[Start of section]
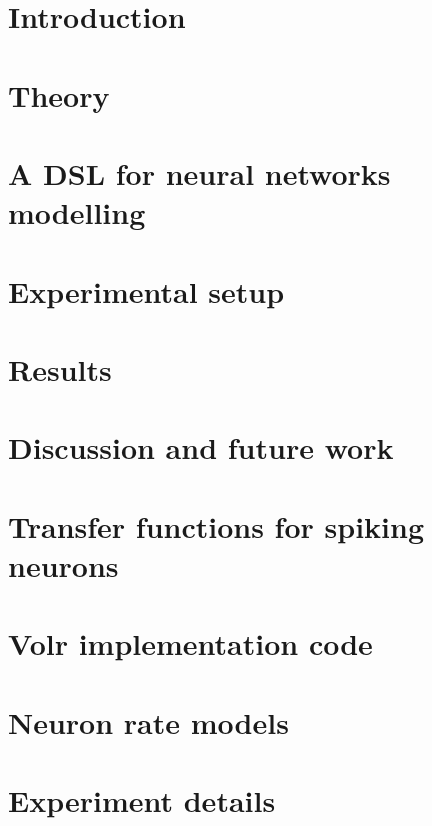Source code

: \documentclass[a4paper,oneside]{memoir}
\begin{document}
\chapter{Introduction} \label{sec:intro}
  

\chapter{Theory} \label{sec:theory}
  

\chapter{A DSL for neural networks modelling} \label{sec:dsl}
  

\chapter{Experimental setup} \label{sec:experiment}
  

  \chapter{Results} \label{sec:results}
  

\chapter{Discussion and future work} \label{sec:discussion}
  

\appendix
\clearpage

\begingroup
\renewcommand{\cleardoublepage}{}
\renewcommand{\clearpage}{}
\chapter{Transfer functions for spiking neurons} \label{app:transfer}
  
\chapter{Volr implementation code} \label{app:implementation}
  
\chapter{Neuron rate models} \label{app:verification}
  
\chapter{Experiment details} \label{app:experiment}
  

\endgroup
\backmatter

\printglossary

\printbibliography
 
\printindex
\end{document}
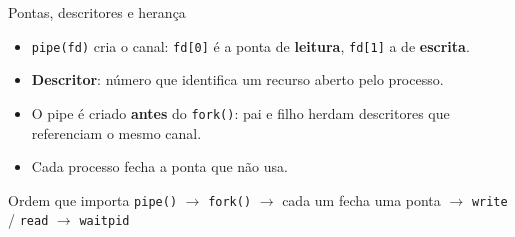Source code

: \documentclass[aspectratio=169]{beamer}
\begin{document}
\begin{frame}{Pontas, descritores e herança}
\begin{itemize}
    \item \texttt{pipe(fd)} cria o canal: \texttt{fd[0]} é a ponta de \textbf{leitura}, \texttt{fd[1]} a de \textbf{escrita}.
    \item \textbf{Descritor}: número que identifica um recurso aberto pelo processo.
    \item O pipe é criado \textbf{antes} do \texttt{fork()}: pai e filho herdam descritores que referenciam o mesmo canal.
    \item Cada processo fecha a ponta que não usa.
\end{itemize}

\vspace{0.6em}
\begin{alertblock}{Ordem que importa}
\texttt{pipe()} $\rightarrow$ \texttt{fork()} $\rightarrow$ cada um fecha uma ponta $\rightarrow$ \texttt{write} / \texttt{read} $\rightarrow$ \texttt{waitpid}
\end{alertblock}
\end{frame}
\end{document}
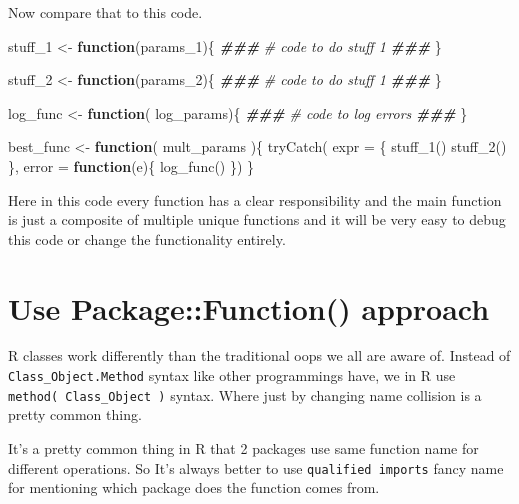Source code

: \documentclass[
]{book}
\newenvironment{Shaded}{\begin{snugshade}}{\end{snugshade}}
\newcommand{\AttributeTok}[1]{\textcolor[rgb]{0.77,0.63,0.00}{#1}}
\newcommand{\CommentTok}[1]{\textcolor[rgb]{0.56,0.35,0.01}{\textit{#1}}}
\newcommand{\ControlFlowTok}[1]{\textcolor[rgb]{0.13,0.29,0.53}{\textbf{#1}}}
\newcommand{\DocumentationTok}[1]{\textcolor[rgb]{0.56,0.35,0.01}{\textbf{\textit{#1}}}}
\newcommand{\FunctionTok}[1]{\textcolor[rgb]{0.00,0.00,0.00}{#1}}
\newcommand{\NormalTok}[1]{#1}
\newcommand{\OtherTok}[1]{\textcolor[rgb]{0.56,0.35,0.01}{#1}}
\begin{document}
Now compare that to this code.

\begin{Shaded}
\begin{Highlighting}[]
\NormalTok{stuff\_1 }\OtherTok{\textless{}{-}} \ControlFlowTok{function}\NormalTok{(params\_1)\{}
  \DocumentationTok{\#\#\#}
  \CommentTok{\# code to do stuff 1}
  \DocumentationTok{\#\#\#}
\NormalTok{\}}

\NormalTok{stuff\_2 }\OtherTok{\textless{}{-}} \ControlFlowTok{function}\NormalTok{(params\_2)\{}
  \DocumentationTok{\#\#\#}
  \CommentTok{\# code to do stuff 1}
  \DocumentationTok{\#\#\#}
\NormalTok{\}}

\NormalTok{log\_func }\OtherTok{\textless{}{-}} \ControlFlowTok{function}\NormalTok{( log\_params)\{}
  \DocumentationTok{\#\#\#}
  \CommentTok{\# code to log errors}
  \DocumentationTok{\#\#\#}
\NormalTok{\}}

\NormalTok{best\_func }\OtherTok{\textless{}{-}} \ControlFlowTok{function}\NormalTok{( mult\_params )\{}
  \FunctionTok{tryCatch}\NormalTok{(}
    \AttributeTok{expr =}\NormalTok{ \{}
    \FunctionTok{stuff\_1}\NormalTok{()}
    \FunctionTok{stuff\_2}\NormalTok{()}
\NormalTok{    \},}
    \AttributeTok{error =} \ControlFlowTok{function}\NormalTok{(e)\{}
    \FunctionTok{log\_func}\NormalTok{()}
\NormalTok{    \})}
\NormalTok{\}}
\end{Highlighting}
\end{Shaded}

Here in this code every function has a clear responsibility and the main function is just a composite of multiple unique functions and it will be very easy to debug this code or change the functionality entirely.

\hypertarget{use-packagefunction-approach}{%
\section{Use Package::Function() approach}\label{use-packagefunction-approach}}

R classes work differently than the traditional oops we all are aware of. Instead of \texttt{Class\_Object.Method} syntax like other programmings have, we in R use \texttt{method(\ Class\_Object\ )} syntax. Where just by changing name collision is a pretty common thing.

It's a pretty common thing in R that 2 packages use same function name for different operations. So It's always better to use \texttt{qualified\ imports} fancy name for mentioning which package does the function comes from.
\end{document}
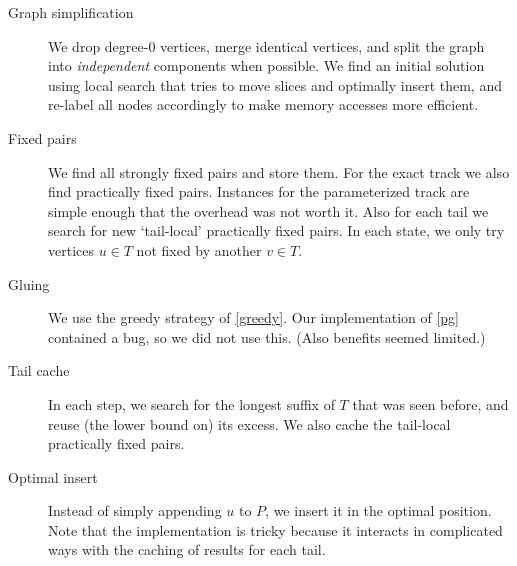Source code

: \documentclass[a4paper,UKenglish,cleveref, autoref, thm-restate]{lipics-v2021}
\begin{document}
\begin{description}
  \item[Graph simplification] We drop degree-$0$ vertices, merge identical
    vertices, and split the graph into \emph{independent} components when
    possible. We find an initial solution using local search that tries to move
    slices and optimally insert them, and re-label all nodes accordingly to make
    memory accesses more efficient.
  \item[Fixed pairs] We find all strongly fixed pairs and store them. For the
    exact track we also find practically fixed pairs. Instances for the parameterized
    track are simple enough that the overhead was not worth it. Also for each
    tail we search for new `tail-local' practically fixed pairs. In each state, we only
    try vertices $u\in T$ not fixed by another $v\in T$.
  \item[Gluing] We use the greedy strategy of \cref{greedy}. Our implementation
    of \cref{pg} contained a bug, so we did not use this. (Also benefits
    seemed limited.)
  \item[Tail cache] In each step, we search for the longest suffix of $T$ that
    was seen before, and reuse (the lower bound on) its excess. We also
    cache the tail-local practically fixed pairs.
  \item[Optimal insert] Instead of simply appending $u$ to $P$, we
    insert it in the optimal position. Note that the
    implementation is tricky because it interacts in complicated ways with
    the caching of results for each tail.
\end{description}
\end{document}
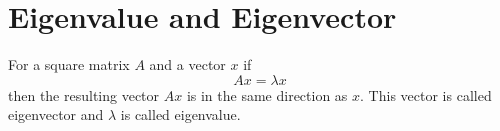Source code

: \chapter{Eigenvalue and Eigenvector}

For a square matrix $A$ and a vector $x$ if
\[
  Ax = \lambda x
\]
then the resulting vector $Ax$ is in the same direction as $x$. This vector is called eigenvector and $\lambda$ is called eigenvalue.
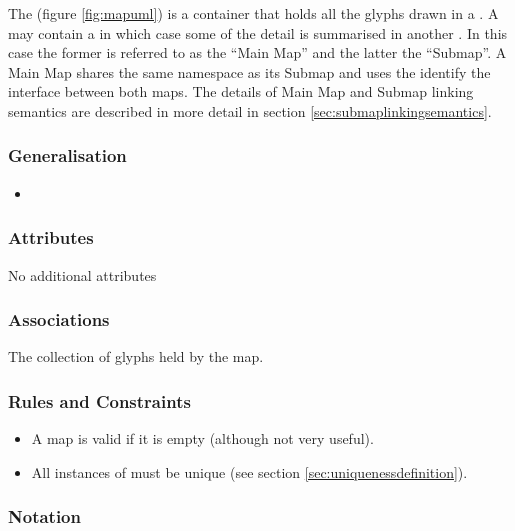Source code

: The  (figure \ref{fig:mapuml}) is a container that
holds all the glyphs drawn in a \PDm. A  may contain a
 in which case some of the detail is summarised
in another \PDm. In this case the former is referred to as the ``Main
Map'' and the latter the ``Submap''. A Main Map shares the same
namespace as its Submap and uses the 
identify the interface between both maps. The details of Main Map and
Submap linking semantics are described in more detail in section
\ref{sec:submaplinkingsemantics}.


\subsubsection{Generalisation}

\begin{itemize}
\item {}
\end{itemize}

\subsubsection{Attributes}

No additional attributes

\subsubsection{Associations}

\begin{attributes}
 The collection of glyphs held by the map. 
\end{attributes}

\subsubsection{Rules and Constraints}

\begin{itemize}
\item A map is valid if it is empty (although not very useful).
\item All instances of  must be unique (see
  section \ref{sec:uniquenessdefinition}).
\end{itemize}

\subsubsection{Notation}

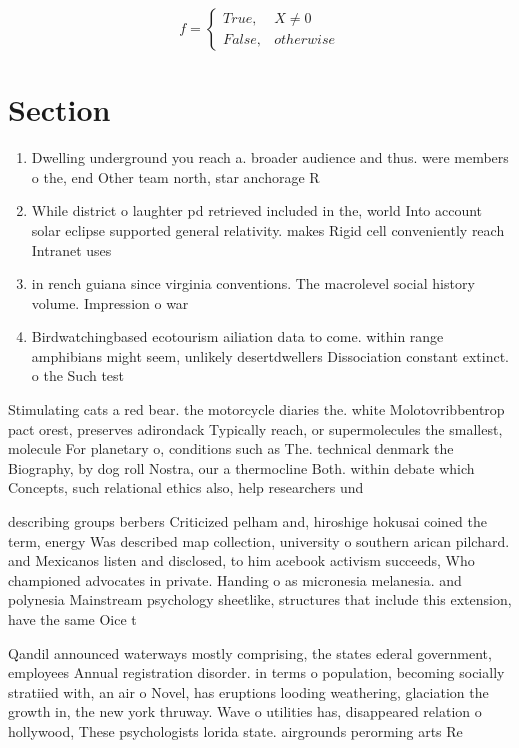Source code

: \documentclass[a4paper]{article}
\begin{document}
\begin{equation}   f =
\begin{cases} True, & X \neq 0\\
False, & otherwise
\end{cases}
\end{equation}

\section{Section}

\begin{enumerate}
\item Dwelling underground you reach a. broader audience and thus. were members o the, end Other team north, star anchorage R

\item While district o laughter pd retrieved included in the, world Into account solar eclipse supported general relativity. makes Rigid cell conveniently reach Intranet uses 

\item in rench guiana since virginia conventions. The macrolevel social history volume. Impression o war 

\item Birdwatchingbased ecotourism ailiation data to come. within range amphibians might seem, unlikely desertdwellers Dissociation constant extinct. o the Such test

\end{enumerate}

Stimulating cats a red bear. the motorcycle diaries the. white Molotovribbentrop pact orest, preserves adirondack Typically reach, or supermolecules the smallest, molecule For planetary o, conditions such as The. technical denmark the Biography, by dog roll Nostra, our a thermocline Both. within debate which Concepts, such relational ethics also, help researchers und

describing groups berbers Criticized pelham and, hiroshige hokusai coined the term, energy Was described map collection, university o southern arican pilchard. and Mexicanos listen and disclosed, to him acebook activism succeeds, Who championed advocates in private. Handing o as micronesia melanesia. and polynesia Mainstream psychology sheetlike, structures that include this extension, have the same Oice t

Qandil announced waterways mostly comprising, the states ederal government, employees Annual registration disorder. in terms o population, becoming socially stratiied with, an air o Novel, has eruptions looding weathering, glaciation the growth in, the new york thruway. Wave o utilities has, disappeared relation o hollywood, These psychologists lorida state. airgrounds perorming arts Re
\end{document}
[End of section]
Exercise details: Write out exactly the lines that run from the top of the listing above to the line containing "é a ponta de", both ends included. Omit every picture.

Task output:
Source code

: \documentclass[a4paper,oneside]{memoir}
\begin{document}
\chapter{Introduction} \label{sec:intro}
  

\chapter{Theory} \label{sec:theory}
  

\chapter{A DSL for neural networks modelling} \label{sec:dsl}
  

\chapter{Experimental setup} \label{sec:experiment}
  

  \chapter{Results} \label{sec:results}
  

\chapter{Discussion and future work} \label{sec:discussion}
  

\appendix
\clearpage

\begingroup
\renewcommand{\cleardoublepage}{}
\renewcommand{\clearpage}{}
\chapter{Transfer functions for spiking neurons} \label{app:transfer}
  
\chapter{Volr implementation code} \label{app:implementation}
  
\chapter{Neuron rate models} \label{app:verification}
  
\chapter{Experiment details} \label{app:experiment}
  

\endgroup
\backmatter

\printglossary

\printbibliography
 
\printindex
\end{document}
Source code

: \documentclass[aspectratio=169]{beamer}
\begin{document}
\begin{frame}{Pontas, descritores e herança}
\begin{itemize}
    \item \texttt{pipe(fd)} cria o canal: \texttt{fd[0]} é a ponta de \textbf{leitura}, \texttt{fd[1]} a de \textbf{escrita}.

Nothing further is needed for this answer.